START INPUT FOR THIS TASK
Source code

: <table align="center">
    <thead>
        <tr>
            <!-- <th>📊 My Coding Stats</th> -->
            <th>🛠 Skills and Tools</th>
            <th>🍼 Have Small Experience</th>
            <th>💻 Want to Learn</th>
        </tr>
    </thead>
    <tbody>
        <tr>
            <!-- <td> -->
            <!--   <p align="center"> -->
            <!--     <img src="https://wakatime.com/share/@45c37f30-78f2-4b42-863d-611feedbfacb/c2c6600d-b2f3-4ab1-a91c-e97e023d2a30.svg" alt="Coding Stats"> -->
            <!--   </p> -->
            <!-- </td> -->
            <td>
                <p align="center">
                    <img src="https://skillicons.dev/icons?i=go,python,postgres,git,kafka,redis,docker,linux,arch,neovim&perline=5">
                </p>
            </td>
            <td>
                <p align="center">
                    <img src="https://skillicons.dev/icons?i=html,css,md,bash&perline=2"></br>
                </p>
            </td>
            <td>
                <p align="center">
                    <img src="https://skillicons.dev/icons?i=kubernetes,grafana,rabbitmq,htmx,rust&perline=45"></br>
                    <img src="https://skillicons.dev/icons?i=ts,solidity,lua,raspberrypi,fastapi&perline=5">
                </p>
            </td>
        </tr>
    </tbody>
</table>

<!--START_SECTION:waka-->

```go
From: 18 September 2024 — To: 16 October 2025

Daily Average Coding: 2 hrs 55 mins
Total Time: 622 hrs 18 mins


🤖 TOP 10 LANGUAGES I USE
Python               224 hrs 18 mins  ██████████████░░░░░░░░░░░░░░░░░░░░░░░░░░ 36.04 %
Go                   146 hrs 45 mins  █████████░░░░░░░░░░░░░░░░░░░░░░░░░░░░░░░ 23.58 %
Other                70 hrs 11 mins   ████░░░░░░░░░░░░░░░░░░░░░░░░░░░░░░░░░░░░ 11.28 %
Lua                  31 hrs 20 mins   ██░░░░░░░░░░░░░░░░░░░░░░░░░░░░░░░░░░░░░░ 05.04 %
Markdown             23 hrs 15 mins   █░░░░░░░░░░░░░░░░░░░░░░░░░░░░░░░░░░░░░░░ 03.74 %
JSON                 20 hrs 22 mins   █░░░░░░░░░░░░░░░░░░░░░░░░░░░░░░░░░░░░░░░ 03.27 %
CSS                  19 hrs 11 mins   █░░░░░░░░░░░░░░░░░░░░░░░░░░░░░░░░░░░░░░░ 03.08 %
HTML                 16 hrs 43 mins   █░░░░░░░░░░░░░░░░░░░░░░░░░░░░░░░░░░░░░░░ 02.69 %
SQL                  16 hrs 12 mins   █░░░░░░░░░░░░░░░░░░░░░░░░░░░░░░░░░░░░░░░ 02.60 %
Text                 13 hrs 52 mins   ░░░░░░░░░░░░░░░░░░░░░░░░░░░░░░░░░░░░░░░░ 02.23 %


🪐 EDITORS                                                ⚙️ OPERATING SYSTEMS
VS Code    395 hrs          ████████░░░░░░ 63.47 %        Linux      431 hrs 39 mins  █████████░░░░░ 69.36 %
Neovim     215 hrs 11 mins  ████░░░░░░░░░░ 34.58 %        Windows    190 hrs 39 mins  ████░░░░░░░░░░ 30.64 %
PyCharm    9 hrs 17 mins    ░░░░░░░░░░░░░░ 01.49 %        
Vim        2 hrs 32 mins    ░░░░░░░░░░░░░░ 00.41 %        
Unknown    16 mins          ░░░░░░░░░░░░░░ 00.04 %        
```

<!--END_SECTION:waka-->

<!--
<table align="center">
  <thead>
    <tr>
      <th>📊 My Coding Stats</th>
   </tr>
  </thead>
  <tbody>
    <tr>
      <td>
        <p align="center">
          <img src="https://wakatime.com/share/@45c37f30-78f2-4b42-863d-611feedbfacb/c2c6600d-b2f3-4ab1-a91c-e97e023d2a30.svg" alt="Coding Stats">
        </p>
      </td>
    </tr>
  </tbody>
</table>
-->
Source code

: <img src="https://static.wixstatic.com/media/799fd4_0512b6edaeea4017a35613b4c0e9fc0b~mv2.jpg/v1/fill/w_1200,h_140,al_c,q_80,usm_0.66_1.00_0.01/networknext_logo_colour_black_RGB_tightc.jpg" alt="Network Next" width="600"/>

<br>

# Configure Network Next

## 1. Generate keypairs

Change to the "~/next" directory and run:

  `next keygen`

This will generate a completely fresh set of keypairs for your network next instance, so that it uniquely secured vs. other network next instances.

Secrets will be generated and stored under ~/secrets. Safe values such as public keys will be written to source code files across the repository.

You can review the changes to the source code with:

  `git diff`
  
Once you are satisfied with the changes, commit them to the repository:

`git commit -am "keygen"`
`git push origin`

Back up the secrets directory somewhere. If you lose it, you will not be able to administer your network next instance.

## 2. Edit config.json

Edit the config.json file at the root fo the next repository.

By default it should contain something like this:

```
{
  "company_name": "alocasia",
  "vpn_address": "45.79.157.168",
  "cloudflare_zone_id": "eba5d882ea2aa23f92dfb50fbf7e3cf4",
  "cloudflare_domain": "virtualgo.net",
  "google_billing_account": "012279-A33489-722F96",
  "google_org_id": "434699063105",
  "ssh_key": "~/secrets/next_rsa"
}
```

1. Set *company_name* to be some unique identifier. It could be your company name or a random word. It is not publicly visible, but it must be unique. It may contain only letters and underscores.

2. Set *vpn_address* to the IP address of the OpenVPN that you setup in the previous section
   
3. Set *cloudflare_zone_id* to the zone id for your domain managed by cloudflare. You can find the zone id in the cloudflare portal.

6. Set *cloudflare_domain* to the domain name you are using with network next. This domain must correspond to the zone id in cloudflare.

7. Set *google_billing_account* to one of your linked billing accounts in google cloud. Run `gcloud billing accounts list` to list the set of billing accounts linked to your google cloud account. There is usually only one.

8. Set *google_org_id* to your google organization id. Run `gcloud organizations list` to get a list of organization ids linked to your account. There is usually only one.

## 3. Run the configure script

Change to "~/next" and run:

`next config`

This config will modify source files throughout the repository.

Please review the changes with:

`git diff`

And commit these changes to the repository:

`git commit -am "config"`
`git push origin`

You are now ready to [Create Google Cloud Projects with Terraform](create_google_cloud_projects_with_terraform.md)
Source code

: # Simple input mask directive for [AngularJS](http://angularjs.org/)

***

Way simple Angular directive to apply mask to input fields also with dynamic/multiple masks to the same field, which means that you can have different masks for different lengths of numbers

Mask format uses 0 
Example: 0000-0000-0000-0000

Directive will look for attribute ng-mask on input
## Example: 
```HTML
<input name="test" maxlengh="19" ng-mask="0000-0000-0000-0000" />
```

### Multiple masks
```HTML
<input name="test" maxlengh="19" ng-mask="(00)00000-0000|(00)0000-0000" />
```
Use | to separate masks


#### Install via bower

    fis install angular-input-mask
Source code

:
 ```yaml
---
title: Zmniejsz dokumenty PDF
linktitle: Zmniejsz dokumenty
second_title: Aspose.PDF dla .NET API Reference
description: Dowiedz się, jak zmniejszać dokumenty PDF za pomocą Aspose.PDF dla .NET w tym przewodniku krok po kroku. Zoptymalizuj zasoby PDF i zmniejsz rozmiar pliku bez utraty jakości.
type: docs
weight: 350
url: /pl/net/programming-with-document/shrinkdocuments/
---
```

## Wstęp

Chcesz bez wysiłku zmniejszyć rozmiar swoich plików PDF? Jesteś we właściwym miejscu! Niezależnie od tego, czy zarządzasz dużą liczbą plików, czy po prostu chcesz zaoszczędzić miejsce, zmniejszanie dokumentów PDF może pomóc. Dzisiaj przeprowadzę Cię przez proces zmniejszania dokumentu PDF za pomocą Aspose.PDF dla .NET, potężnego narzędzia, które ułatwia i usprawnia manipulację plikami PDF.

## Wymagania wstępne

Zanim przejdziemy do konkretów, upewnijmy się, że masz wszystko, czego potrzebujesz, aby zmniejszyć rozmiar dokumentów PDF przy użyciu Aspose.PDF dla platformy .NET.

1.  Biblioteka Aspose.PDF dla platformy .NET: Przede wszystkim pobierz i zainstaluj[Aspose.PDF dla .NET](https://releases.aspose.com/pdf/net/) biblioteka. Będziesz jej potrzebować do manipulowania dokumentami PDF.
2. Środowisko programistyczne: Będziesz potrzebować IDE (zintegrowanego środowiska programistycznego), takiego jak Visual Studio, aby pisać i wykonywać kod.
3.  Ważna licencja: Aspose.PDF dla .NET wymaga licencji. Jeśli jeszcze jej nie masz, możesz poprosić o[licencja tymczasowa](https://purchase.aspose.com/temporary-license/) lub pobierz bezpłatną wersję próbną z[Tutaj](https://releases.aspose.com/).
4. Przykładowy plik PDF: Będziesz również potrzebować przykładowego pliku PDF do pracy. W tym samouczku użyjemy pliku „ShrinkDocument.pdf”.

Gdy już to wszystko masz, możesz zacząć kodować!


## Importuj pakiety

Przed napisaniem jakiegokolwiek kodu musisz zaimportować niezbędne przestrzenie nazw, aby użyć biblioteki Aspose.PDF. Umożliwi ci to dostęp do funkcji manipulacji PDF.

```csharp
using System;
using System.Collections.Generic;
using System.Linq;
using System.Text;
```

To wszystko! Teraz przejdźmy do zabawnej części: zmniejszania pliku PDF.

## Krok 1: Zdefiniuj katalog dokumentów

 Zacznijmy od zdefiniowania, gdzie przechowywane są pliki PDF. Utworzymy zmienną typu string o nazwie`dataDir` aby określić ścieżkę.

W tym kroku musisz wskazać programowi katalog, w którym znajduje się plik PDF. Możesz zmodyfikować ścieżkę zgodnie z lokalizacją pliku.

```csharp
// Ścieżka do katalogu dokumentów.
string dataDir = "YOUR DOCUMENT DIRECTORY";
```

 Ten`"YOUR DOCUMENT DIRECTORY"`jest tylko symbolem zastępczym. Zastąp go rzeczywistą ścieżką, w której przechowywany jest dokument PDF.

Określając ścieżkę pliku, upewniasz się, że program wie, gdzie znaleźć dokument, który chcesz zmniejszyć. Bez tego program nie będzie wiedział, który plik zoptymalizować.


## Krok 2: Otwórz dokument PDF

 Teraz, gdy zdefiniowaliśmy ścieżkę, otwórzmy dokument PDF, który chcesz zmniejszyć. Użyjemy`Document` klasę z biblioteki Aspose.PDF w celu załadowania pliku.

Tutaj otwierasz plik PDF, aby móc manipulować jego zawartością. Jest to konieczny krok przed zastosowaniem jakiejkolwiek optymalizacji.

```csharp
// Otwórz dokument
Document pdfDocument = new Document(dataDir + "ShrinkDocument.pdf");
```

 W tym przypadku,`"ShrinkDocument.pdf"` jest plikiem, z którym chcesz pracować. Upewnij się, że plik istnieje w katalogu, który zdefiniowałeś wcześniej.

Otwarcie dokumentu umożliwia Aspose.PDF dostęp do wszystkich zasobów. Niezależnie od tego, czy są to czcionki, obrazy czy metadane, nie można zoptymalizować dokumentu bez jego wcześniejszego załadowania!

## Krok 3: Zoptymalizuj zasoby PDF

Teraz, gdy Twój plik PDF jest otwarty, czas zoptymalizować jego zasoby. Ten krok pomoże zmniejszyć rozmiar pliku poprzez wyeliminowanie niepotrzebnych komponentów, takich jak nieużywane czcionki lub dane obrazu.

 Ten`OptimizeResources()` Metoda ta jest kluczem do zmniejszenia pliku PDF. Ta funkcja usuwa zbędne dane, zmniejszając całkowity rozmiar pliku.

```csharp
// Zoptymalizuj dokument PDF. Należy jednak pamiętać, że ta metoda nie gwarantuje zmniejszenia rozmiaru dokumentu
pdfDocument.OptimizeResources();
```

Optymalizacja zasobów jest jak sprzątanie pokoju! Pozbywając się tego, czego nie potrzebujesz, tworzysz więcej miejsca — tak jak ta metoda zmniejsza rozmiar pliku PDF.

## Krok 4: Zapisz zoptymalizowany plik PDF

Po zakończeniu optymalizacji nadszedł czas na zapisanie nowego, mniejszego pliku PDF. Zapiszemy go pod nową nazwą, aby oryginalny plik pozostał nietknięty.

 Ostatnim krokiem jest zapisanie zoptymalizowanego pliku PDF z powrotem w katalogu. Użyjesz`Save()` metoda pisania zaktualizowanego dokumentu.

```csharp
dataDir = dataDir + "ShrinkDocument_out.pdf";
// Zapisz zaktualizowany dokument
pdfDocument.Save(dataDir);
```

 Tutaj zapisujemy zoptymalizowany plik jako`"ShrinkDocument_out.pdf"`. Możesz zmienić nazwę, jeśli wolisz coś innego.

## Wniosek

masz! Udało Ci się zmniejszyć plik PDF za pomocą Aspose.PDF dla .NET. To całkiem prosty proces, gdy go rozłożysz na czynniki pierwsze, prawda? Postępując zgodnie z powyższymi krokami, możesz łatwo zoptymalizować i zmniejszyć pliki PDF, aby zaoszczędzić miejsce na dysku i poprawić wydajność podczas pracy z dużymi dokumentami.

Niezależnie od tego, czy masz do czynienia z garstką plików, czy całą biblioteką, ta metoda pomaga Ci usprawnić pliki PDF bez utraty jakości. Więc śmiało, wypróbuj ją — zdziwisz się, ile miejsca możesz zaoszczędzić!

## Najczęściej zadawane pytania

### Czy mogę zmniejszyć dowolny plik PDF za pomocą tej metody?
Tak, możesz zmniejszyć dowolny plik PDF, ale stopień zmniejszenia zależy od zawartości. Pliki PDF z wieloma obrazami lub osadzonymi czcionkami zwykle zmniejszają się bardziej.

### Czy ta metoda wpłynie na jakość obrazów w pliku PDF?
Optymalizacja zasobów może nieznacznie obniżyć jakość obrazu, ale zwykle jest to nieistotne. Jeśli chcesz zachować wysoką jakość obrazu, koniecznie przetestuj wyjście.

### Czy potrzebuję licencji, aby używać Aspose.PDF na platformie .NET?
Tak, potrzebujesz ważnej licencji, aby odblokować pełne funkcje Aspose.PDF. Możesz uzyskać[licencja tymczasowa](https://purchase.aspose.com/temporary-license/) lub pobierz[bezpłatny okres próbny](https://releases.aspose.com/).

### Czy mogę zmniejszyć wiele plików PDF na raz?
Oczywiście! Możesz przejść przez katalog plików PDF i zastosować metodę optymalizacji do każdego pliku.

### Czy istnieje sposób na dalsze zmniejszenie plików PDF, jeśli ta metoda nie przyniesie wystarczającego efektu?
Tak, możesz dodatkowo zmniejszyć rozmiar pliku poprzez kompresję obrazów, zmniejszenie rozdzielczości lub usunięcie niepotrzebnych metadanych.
END INPUT FOR THIS TASK
When a line in the material above includes the word "string", copy that line.

 Zacznijmy od zdefiniowania, gdzie przechowywane są pliki PDF. Utworzymy zmienną typu string o nazwie`dataDir` aby określić ścieżkę.
string dataDir = "YOUR DOCUMENT DIRECTORY";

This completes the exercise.